Dallas was in prime position to steal one from Minnesota at home in the dying embers of Sunday night's clash of NFC titans. However, down four points and driving with less than two minutes remaining, the Cowboys went away from what was working and paid the price, resulting in a 28-24 loss to the Vikings.

Coming out of the two-minute warning, Dallas had a first-and-10 at Minnesota's 19-yard line, a touchdown and comeback victory in striking distance. The Cowboys dialed up a passing play for Dak Prescott, who was rampaging through Minnesota's secondary all night and eventually finished with 397 yards; the QB completed an eight-yard strike to top target Amari Cooper to set up a second-and-2 with 1:33 to go.

In its hurry-up offense, Dallas called a run for Ezekiel Elliott next. The stifled running back (47 rushing yards) was stuffed at the line of scrimmage. Neglecting to take a timeout, Dallas called another run to Elliott, this one going outside and this one losing three yards.

After the Vikings called a timeout, Dallas went empty backfield with Elliott split out left on Vikings linebacker Eric Kendricks. Prescott stared Zeke down before firing a strike past the sticks that was swatted away by Kendricks. Golden opportunity over, and with it the game.

Following the loss, which dropped Dallas to 5-4 and a tie atop the NFC East, there was little second-guessing about the late-game play-calling from the Cowboys' sideline.

"You've got to go back and look at the situation, right?" Prescott explained to the press. "You don't want to leave too much time on the clock for them. I'm not going to question the play-calling. There were opportunities. We've just got to do better and execute those plays, simple as that. Every guy in that locker room would say that."

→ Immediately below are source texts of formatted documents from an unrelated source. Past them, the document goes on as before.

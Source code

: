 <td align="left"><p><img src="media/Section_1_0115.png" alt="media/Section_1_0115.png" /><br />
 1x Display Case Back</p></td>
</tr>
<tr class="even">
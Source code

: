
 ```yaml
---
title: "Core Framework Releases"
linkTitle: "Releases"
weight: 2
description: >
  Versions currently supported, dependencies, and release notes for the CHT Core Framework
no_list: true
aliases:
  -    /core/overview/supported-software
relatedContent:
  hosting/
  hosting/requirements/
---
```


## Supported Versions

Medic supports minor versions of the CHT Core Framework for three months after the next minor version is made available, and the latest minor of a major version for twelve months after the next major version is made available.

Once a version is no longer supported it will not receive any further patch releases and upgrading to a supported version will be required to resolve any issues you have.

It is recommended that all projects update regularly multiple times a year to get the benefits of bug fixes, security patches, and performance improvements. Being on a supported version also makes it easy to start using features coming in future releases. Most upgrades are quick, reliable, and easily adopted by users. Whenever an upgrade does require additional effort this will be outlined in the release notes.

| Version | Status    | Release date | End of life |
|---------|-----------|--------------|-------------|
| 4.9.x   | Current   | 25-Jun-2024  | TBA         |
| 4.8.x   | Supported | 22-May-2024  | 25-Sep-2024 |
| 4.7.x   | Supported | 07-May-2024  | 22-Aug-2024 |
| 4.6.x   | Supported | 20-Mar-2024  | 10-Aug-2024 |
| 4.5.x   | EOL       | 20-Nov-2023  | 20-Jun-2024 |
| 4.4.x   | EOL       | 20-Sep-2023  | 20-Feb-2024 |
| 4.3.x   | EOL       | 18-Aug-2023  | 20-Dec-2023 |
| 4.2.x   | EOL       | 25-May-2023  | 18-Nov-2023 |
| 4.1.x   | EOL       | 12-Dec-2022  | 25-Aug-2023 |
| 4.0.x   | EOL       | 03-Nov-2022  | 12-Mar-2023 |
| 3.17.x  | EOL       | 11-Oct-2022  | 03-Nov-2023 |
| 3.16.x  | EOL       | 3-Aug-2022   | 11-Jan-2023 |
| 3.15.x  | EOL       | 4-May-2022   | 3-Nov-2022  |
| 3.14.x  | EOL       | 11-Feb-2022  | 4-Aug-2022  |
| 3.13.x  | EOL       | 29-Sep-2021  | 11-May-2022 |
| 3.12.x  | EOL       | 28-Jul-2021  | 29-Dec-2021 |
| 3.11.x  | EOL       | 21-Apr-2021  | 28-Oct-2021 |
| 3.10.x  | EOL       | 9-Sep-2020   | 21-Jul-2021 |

Leading up to the second-down run call, Prescott had been 6-of-7 for 79 yards on the drive that started at Dallas' 6-yard line. Elliott, meanwhile, was averaging a near-season-low 2.4 YPC on the night. Asked how important riding the hot hand, a.k.a. Dak, was in that situation, Cowboys coach Jason Garrett said the team was right to try a different approach in the red zone.

"You want to attack [in] different ways. It's important for us to try to continue to run the ball," Garrett told reporters. "In normal circumstances, you'd think if we give it to Zeke a couple of times second inside of two yards, we're going to make that. We're going to make that first down. Unfortunately, it didn't happen in this game. We got to that fourth down situation and we couldn't convert."

Prescott was similarly peeved, not about the play-calling on second and third down, but the execution on fourth.

"As a quarterback, you can't ask for more," Prescott said. "Ball in your hands. Fourth down. Chance to make a throw to win the game. They made a great play. They made more plays when it counted and beat us situationally."

The Vikings might've defeated the Cowboys situationally throughout the game, but in that late-game situation, Dallas beat itself.